→ Task goal: Transcribe the whole listing below. Pictures do not go in the copy.

→ The data:
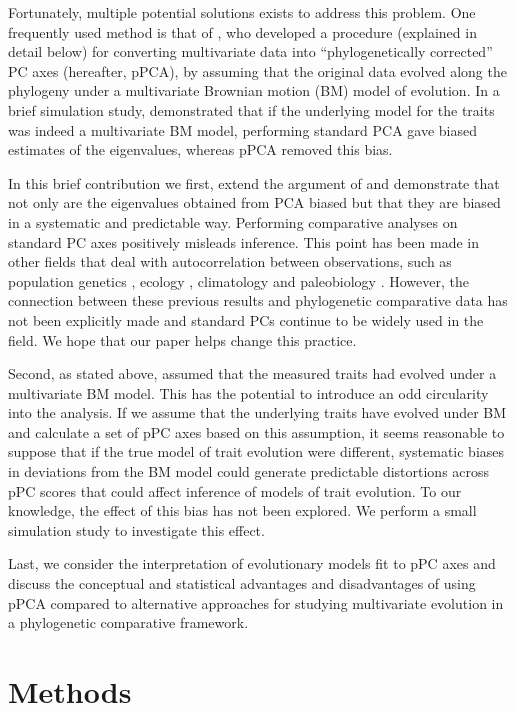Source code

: \documentclass[a4paper,12pt]{article}
\begin{document}
Fortunately, multiple potential solutions exists to address this problem.  One frequently used method is that of \citet{Revell2008}, who developed a procedure (explained in detail below) for converting multivariate data into ``phylogenetically corrected'' PC axes (hereafter, pPCA), by assuming that the original data evolved along the phylogeny under a multivariate Brownian motion (BM) model of evolution. In a brief simulation study, \citet{Revell2008} demonstrated that if the underlying model for the traits was indeed a multivariate BM model, performing standard PCA gave biased estimates of the eigenvalues, whereas pPCA removed this bias.

In this brief contribution we first, extend the argument of \citet{Revell2008} and demonstrate that not only are the eigenvalues obtained from PCA biased but that they are biased in a systematic and predictable way. Performing comparative analyses on standard PC axes positively misleads inference. This point has been made in other fields that deal with autocorrelation between observations, such as population genetics \citep{Novembre}, ecology \citep{Podani2002}, climatology \citep{Richman1986} and paleobiology \citep{Bookstein2012}. However, the connection between these previous results and phylogenetic comparative data has not been explicitly made and standard PCs continue to be widely used in the field. We hope that our paper helps change this practice.

Second, as stated above, \citet{Revell2008} assumed that the measured traits had evolved under a multivariate BM model. This has the potential to introduce an odd circularity into the analysis. If we assume that the underlying traits have evolved under BM and calculate a set of pPC axes based on this assumption, it seems reasonable to suppose that if the true model of trait evolution were different, systematic biases in deviations from the BM model could generate predictable distortions across pPC scores that could affect inference of models of trait evolution. To our knowledge, the effect of this bias has not been explored. We perform a small simulation study to investigate this effect.

Last, we consider the interpretation of evolutionary models fit to pPC axes and discuss the conceptual and statistical advantages and disadvantages of using pPCA compared to alternative approaches for studying multivariate evolution in a phylogenetic comparative framework.

\section{Methods}
\end{document}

→ Problem solution:
Source code

: \documentclass[a4paper,12pt]{article}
\begin{document}
Fortunately, multiple potential solutions exists to address this problem.  One frequently used method is that of \citet{Revell2008}, who developed a procedure (explained in detail below) for converting multivariate data into ``phylogenetically corrected'' PC axes (hereafter, pPCA), by assuming that the original data evolved along the phylogeny under a multivariate Brownian motion (BM) model of evolution. In a brief simulation study, \citet{Revell2008} demonstrated that if the underlying model for the traits was indeed a multivariate BM model, performing standard PCA gave biased estimates of the eigenvalues, whereas pPCA removed this bias.

In this brief contribution we first, extend the argument of \citet{Revell2008} and demonstrate that not only are the eigenvalues obtained from PCA biased but that they are biased in a systematic and predictable way. Performing comparative analyses on standard PC axes positively misleads inference. This point has been made in other fields that deal with autocorrelation between observations, such as population genetics \citep{Novembre}, ecology \citep{Podani2002}, climatology \citep{Richman1986} and paleobiology \citep{Bookstein2012}. However, the connection between these previous results and phylogenetic comparative data has not been explicitly made and standard PCs continue to be widely used in the field. We hope that our paper helps change this practice.

Second, as stated above, \citet{Revell2008} assumed that the measured traits had evolved under a multivariate BM model. This has the potential to introduce an odd circularity into the analysis. If we assume that the underlying traits have evolved under BM and calculate a set of pPC axes based on this assumption, it seems reasonable to suppose that if the true model of trait evolution were different, systematic biases in deviations from the BM model could generate predictable distortions across pPC scores that could affect inference of models of trait evolution. To our knowledge, the effect of this bias has not been explored. We perform a small simulation study to investigate this effect.

Last, we consider the interpretation of evolutionary models fit to pPC axes and discuss the conceptual and statistical advantages and disadvantages of using pPCA compared to alternative approaches for studying multivariate evolution in a phylogenetic comparative framework.

\section{Methods}
\end{document}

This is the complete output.